I got caught by this last week myself. There is a one time ability to reenable basic auth through the rest of 2022 which is what I did for now. According to what I found though this is a one time grace period that will not be extended again. I took advantage though to give a little more time to find a different method.

Yeah, I wasn't even thinking about IMAP/POP regarding basic auth. I've turned Basic Auth back on only for IMAP at this client and told them to send a report to their vendor.

1337

@JaredBusch said in Does the end of O365 Basic Authentication mean no more app passwords:

Customer has a LoB application called Enfocus Switch.

It has a mail retrieval function that connects via IMAP using an app password on a normal O365 email account with MFA enabled.

It stopped retrieving email on the morning of Wednesday October 12th.

Since Microsoft finally killed Basic Auth on Tuesday, I assume this is related, but I can find no information on this at all.

The vendor do what they do, but I noticed that most applications that need this kind of functionality uses mail forwards from customers mailboxes to their own IMAP mailboxes.

That can be a way to solve this when microsoft kills it. Redirect from customers O365 mailbox to another provider that supports IMAP with normal authentication. Have the LoB application use that inbox instead.

scottalanmiller

@Pete-S said in Does the end of O365 Basic Authentication mean no more app passwords:

@JaredBusch said in Does the end of O365 Basic Authentication mean no more app passwords:

Customer has a LoB application called Enfocus Switch.

It has a mail retrieval function that connects via IMAP using an app password on a normal O365 email account with MFA enabled.

It stopped retrieving email on the morning of Wednesday October 12th.

Since Microsoft finally killed Basic Auth on Tuesday, I assume this is related, but I can find no information on this at all.

The vendor do what they do, but I noticed that most applications that need this kind of functionality uses mail forwards from customers mailboxes to their own IMAP mailboxes.

That can be a way to solve this when microsoft kills it. Redirect from customers O365 mailbox to another provider that supports IMAP with normal authentication. Have the LoB application use that inbox instead.

We have customers doing that. Setting up MailCow to get past all the primary vendor security systems.

1337

@scottalanmiller said in Does the end of O365 Basic Authentication mean no more app passwords:

@Pete-S said in Does the end of O365 Basic Authentication mean no more app passwords:

@JaredBusch said in Does the end of O365 Basic Authentication mean no more app passwords:

Customer has a LoB application called Enfocus Switch.

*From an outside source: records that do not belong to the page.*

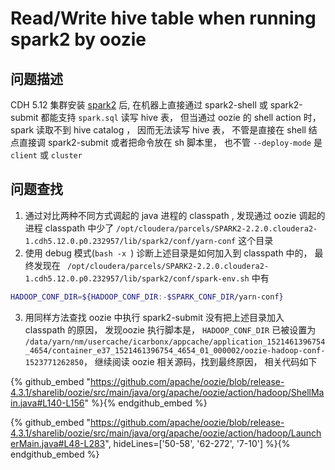 # Read/Write hive table when running spark2 by oozie

## 问题描述

CDH 5.12 集群安装 [spark2](https://www.cloudera.com/documentation/spark2/latest/topics/spark2_installing.html) 后, 在机器上直接通过  spark2-shell 或 spark2-submit 都能支持 `spark.sql` 读写 hive 表， 但当通过 oozie 的 shell action 时， spark 读取不到 hive catalog ， 因而无法读写 hive 表， 不管是直接在 shell 结点直接调 spark2-submit 或者把命令放在 sh 脚本里， 也不管 `--deploy-mode` 是 `client` 或 `cluster`

## 问题查找

1. 通过对比两种不同方式调起的 java 进程的 classpath , 发现通过 oozie 调起的进程 classpath 中少了 `/opt/cloudera/parcels/SPARK2-2.2.0.cloudera2-1.cdh5.12.0.p0.232957/lib/spark2/conf/yarn-conf` 这个目录
2. 使用 debug 模式(`bash -x `) 诊断上述目录是如何加入到 classpath 中的， 最终发现在 ` /opt/cloudera/parcels/SPARK2-2.2.0.cloudera2-1.cdh5.12.0.p0.232957/lib/spark2/conf/spark-env.sh` 中有
```bash
HADOOP_CONF_DIR=${HADOOP_CONF_DIR:-$SPARK_CONF_DIR/yarn-conf}
```
3. 用同样方法查找 oozie 中执行 spark2-submit 没有把上述目录加入 classpath 的原因， 发现oozie 执行脚本是，
`HADOOP_CONF_DIR` 已被设置为 `/data/yarn/nm/usercache/icarbonx/appcache/application_1521461396754_4654/container_e37_1521461396754_4654_01_000002/oozie-hadoop-conf-1523771262850`， 继续阅读 oozie 相关源码，找到最终原因， 相关代码如下

{% github_embed "https://github.com/apache/oozie/blob/release-4.3.1/sharelib/oozie/src/main/java/org/apache/oozie/action/hadoop/ShellMain.java#L140-L156" %}{% endgithub_embed %}


{% github_embed "https://github.com/apache/oozie/blob/release-4.3.1/sharelib/oozie/src/main/java/org/apache/oozie/action/hadoop/LauncherMain.java#L48-L283", hideLines=['50-58', '62-272', '7-10'] %}{% endgithub_embed %}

It has a mail retrieval function that connects via IMAP using an app password on a normal O365 email account with MFA enabled.

It stopped retrieving email on the morning of Wednesday October 12th.

Since Microsoft finally killed Basic Auth on Tuesday, I assume this is related, but I can find no information on this at all.

The vendor do what they do, but I noticed that most applications that need this kind of functionality uses mail forwards from customers mailboxes to their own IMAP mailboxes.

That can be a way to solve this when microsoft kills it. Redirect from customers O365 mailbox to another provider that supports IMAP with normal authentication. Have the LoB application use that inbox instead.

We have customers doing that. Setting up MailCow to get past all the primary vendor security systems.

That makes sense.

I think you could probably run a bare mailserver with just dovecot as well. Since it only needs to handle incoming email from Microsoft and be an IMAP server, there's a lot things that becomes irrelevant - like spam detection, ip reputation etc.